In this lesson, we will learn how to install R packages step-by-step from R CRAN repositories and GitHub using the install package
command.
The command syntax to install R packages is install.packages()
and we will learn exactly how to use it.
We will also look into how package management in R works, installs, and manages CRAN mirrors, and package masking for situations when two packages use the same function name. And if we learn to install R packages from the command line, we should also learn how to remove them. Right?
We will not cover installing R and RStudio on your computer; I assume you have already done that. However, if not, you can follow the guide in the link above and get R and RStudio up and running on your operating system before proceeding further with this guide.
But first, let’s clear some air regarding packages in R
Understand Package Management In R
Simply put, an R package consists of a series of R functions, such as datasets, support files, and compiled code, packed compact and well-defined.
These packages are just compressed files that must be unzipped and placed in the right location on your machine before you can use them in R.
This entire process happens automatically and does not require user intervention. Aside from the software itself, the R installation file includes about 30 default or recommended packages, where about seven are loaded into memory immediately once R is launched.
These packages are mounted in a designated folder on your computer and are used for a broad range of computational tasks, such as data management and statistical analysis.
Nevertheless, because R is an open-source programming language, many user-contributed packages are available for various purposes and are publicly accessible to anyone.
These packages can be accessed from the CRAN website or R’s repositories. The following segment provides further specifics regarding how to download and install the user-contributed R packages.
Launch R and execute the following command in the R console:
search()
And the output:
The R output above (second and third line) displays a collection of search path items. The numbers in square brackets show the positional index of the unit immediately to the right, e.g., the number [5] indicates that the fifth item in the list, respectively, is the grDevices
package.
You can observe that not all packages have a position number [x] assigned to them, but as long as you can count them, you can figure out the respective position yourself.

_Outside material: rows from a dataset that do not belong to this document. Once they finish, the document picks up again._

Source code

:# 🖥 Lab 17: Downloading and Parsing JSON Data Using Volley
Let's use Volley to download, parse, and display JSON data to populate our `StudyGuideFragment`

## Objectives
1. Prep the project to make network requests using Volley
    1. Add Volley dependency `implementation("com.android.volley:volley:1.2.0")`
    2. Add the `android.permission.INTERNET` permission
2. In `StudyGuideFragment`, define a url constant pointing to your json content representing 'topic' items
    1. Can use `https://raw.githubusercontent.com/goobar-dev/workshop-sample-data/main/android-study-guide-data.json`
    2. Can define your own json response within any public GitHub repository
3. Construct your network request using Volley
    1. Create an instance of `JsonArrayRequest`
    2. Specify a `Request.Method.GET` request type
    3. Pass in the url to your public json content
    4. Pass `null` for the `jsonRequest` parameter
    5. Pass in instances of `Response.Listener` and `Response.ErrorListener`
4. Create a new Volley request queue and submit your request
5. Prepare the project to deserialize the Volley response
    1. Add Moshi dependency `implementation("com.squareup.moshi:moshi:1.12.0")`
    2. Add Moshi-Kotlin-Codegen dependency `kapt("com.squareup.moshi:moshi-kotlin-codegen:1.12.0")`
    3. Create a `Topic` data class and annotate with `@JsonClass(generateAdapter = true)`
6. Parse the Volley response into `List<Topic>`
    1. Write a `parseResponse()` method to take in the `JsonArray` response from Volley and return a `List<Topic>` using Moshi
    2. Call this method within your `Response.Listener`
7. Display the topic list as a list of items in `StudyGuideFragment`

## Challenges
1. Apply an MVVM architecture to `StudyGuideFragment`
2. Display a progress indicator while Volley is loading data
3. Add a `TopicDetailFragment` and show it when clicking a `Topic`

The above output may appear slightly different on your R system. For instance, on other displays, the R console window will be sized automatically to fit the supported resolution, especially in width. As a result, the R console will be scaled to match it.
Another reason might be that you may have other packages loaded in the system, either because you installed them yourself or because the R team has included (or removed) regular packages in newer versions of R.
Next, let’s have a look at some of the most important options in the search()
output command shown above:
The GlobalEnv entry is often located in the first position [1] of the search route and is not an R package. The GlobalEnv stands for Global Environment and represents the location where freshly created R objects are placed in the memory.
The package package:base
is always positioned last, and unlike the other packages, package:base
cannot be removed.
If you are using RStudio, you will see an additional entry here, respectively tools:rstudio
, in addition to the output above.
Remember that the 30 default R packages are not all loaded in the memory when R is launched. You can use the function library in R to load any of these or any other package installed but not yet loaded in R memory.
For instance, the package MASS
is one of the 30 packages installed but not loaded into the memory. I will use the command library
to load it:
library(MASS)
And the output:
As you can see, the package:MASS
is loaded in the position [2] once installed, and all the other packages are pushed to one position higher.
It is important to remember that the location [x] of each package in the search path is significant as it establishes the priority for replication of functions.
When we load packages into R memory, we ensure the functions in these packages are available throughout the session. Remember, memory management plays a crucial role in programming.
Packages no longer necessary in a session can be excluded from the search route. To unload a package from memory, you need to use the command detach
as follows:
detach(package:MASS)
You can also remove a package from memory by specifying its position number, as shown in the picture below:
detach(pos=2)
You will remove the stats
package from the R search path if you run the previous commands. Once removed, you will receive an error message if you want to use the functions in this package.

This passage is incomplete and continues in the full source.